I had a wonderful childhood. Mommy used to smoke a pipe with magical white rocks that gave her energy!
Young children tell themselves many stories to get through brutal times. Young people use every ounce of optimism and imagination to reinvent a world that will not crush them. Over time, they gain more information and experience. Then slowly they reconcile their version of events with reality. This process is called growing up. But it never happened with Chris Brown.
According to Colorlines, “The Guardian…published a story about Chris Brown that included the news that he’d ‘lost his virginity’ to a teenage girl at age eight. He didn’t admit this fact.
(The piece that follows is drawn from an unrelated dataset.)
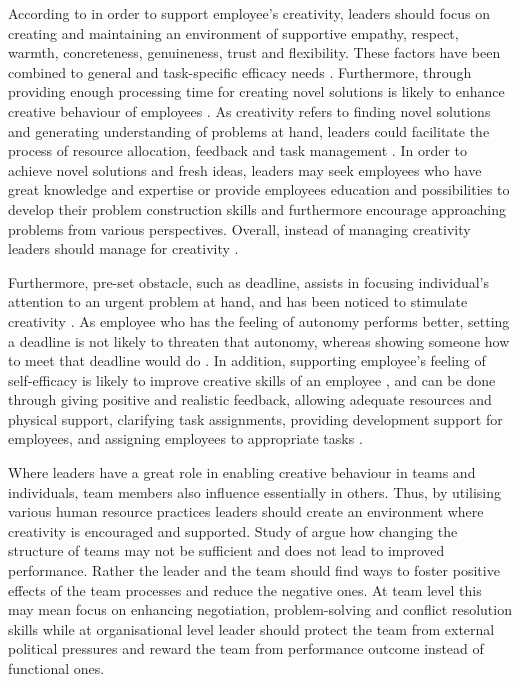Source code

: According to \citet{isaksen1983toward} in order to support employee's creativity, leaders should focus on creating and maintaining an environment of supportive empathy, respect, warmth, concreteness, genuineness, trust and flexibility. These factors have been combined to general and task-specific efficacy needs \citep{mumford1988creativity}. Furthermore, through providing enough processing time for creating novel solutions is likely to enhance creative behaviour of employees \citep{isaksen1983toward}. As creativity refers to finding novel solutions and generating understanding of problems at hand, leaders could facilitate the process of resource allocation, feedback and task management \citep{mumford1988creativity}. In order to achieve novel solutions and fresh ideas, leaders may seek employees who have great knowledge and expertise or provide employees education and possibilities to develop their problem construction skills and furthermore encourage approaching problems from various perspectives. \citep{redmond1993putting} Overall, instead of managing creativity leaders should manage for creativity \citep{amabile2008creativity}.

Furthermore, pre-set obstacle, such as deadline, assists in focusing individual's attention to an urgent problem at hand, and has been noticed to stimulate creativity \citep{andriopoulos2000enhancing}. As employee who has the feeling of autonomy performs better, setting a deadline is not likely to threaten that autonomy, whereas showing someone how to meet that deadline would do \citep{mumford2002leading}. In addition, supporting employee's feeling of self-efficacy is likely to improve creative skills of an employee \citep{redmond1993putting}, and can be done through giving positive and realistic feedback, allowing adequate resources and physical support, clarifying task assignments, providing development support for employees, and assigning employees to appropriate tasks \citep{hennessey19881}.

Where leaders have a great role in enabling creative behaviour in teams and individuals, team members also influence essentially in others. Thus, by utilising various human resource practices leaders should create an environment where creativity is encouraged and supported. \citep{shalley2004leaders} Study of \citet{ancona1992demography} argue how changing the structure of teams may not be sufficient and does not lead to improved performance. Rather the leader and the team should find ways to foster positive effects of the team processes and reduce the negative ones. At team level this may mean focus on enhancing negotiation, problem-solving and conflict resolution skills while at organisational level leader should protect the team from external political pressures and reward the team from performance outcome instead of functional ones. \citep{ancona1992demography}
Rather, it came in the form of bragging—about his virility at age eight, the pornography he watched with his older cousins at age eight, and the way in which ‘sex’ at age eight primed him to be a ‘beast at it’ now.”
Colorlines concludes that “the bottom line here is that Chris Brown was sexually assaulted as a child—legally and practically speaking.” As Colorlines and others have pointed out, if the genders were reversed, everyone would be clear that an eight-year-old girl had been assaulted by a teenage boy. But if the genders were reversed, the girl would also grow up and get information that validated the reality of the power imbalance between her and the teenage boy. She would hear stories of other girls who had survived unwanted sexual attention of many types, and would be able to identify her own story in that cacophony of voices. Brown, in contrast, has only heard reinforcement of his magical story of the sexually awakened eight-year-old boy “beast.” In the interview, he doesn’t even realize that he is reporting to the world that he was raped as a child. Part of the discussion on Colorlines was about how you publicly reveal to a troubled young man with a violent past that they’ve been assaulted when they don’t even know it.
My dad is really good at math. He’s at a special lab, so top secret it has guards and barbed wire. They even changed his name to a number: inmate #54833974.
Porn is another type of magical story. A world that is all about sex, all the time. Everything is about sex. The women are always interested in sex, in whatever kind of sex the man (or men) want. Really, the porn is branded so that the consumer can buy a magical story of women who want to have whatever kind of sex the consumer wants to see, fantasize about, maybe actually have in real life, maybe not.
While women watch porn also, and there are alternative types of porn, the vast majority is developed and packaged for heterosexual men. The consumer’s ability to purchase a fantasy of any type of sexual “yes!” he wants from women reinforces the story of men in control, always in control.
It’s called the Adult Film Industry for a reason. Because adults have sufficient information to consent to watching graphic sexual material and children do not. Young people’s sexual curiosity is a good thing—both males and females. What they deserve is age-appropriate, accurate information about sex from a relaxed adult who can answer their questions.
A boy at the age of eight watching porn is not actually able to understand and process that degree of sexual imagery. A child too young to understand the difference between fact and myth in children’s movies or with regard to the Tooth Fairy would certainly be unable to decode the complex web of commercial fantasy and playacting in a video of adults performing prescribed sexual acts for payment. It would, however, for such an impressionable mind, stimulate incredible fascination, perhaps fixation, but long before a child is sexually mature enough to determine what is his own thought or desire and what has been imposed by the experience. In some ways, I would argue that the porn itself is an assault. And because the boy is not of age to purchase or access porn himself, to even conjure his own desire to search it out, he cannot consent to the experience of watching graphic depictions of adult sex. Not any more than he can consent to a sexual act with an older girl.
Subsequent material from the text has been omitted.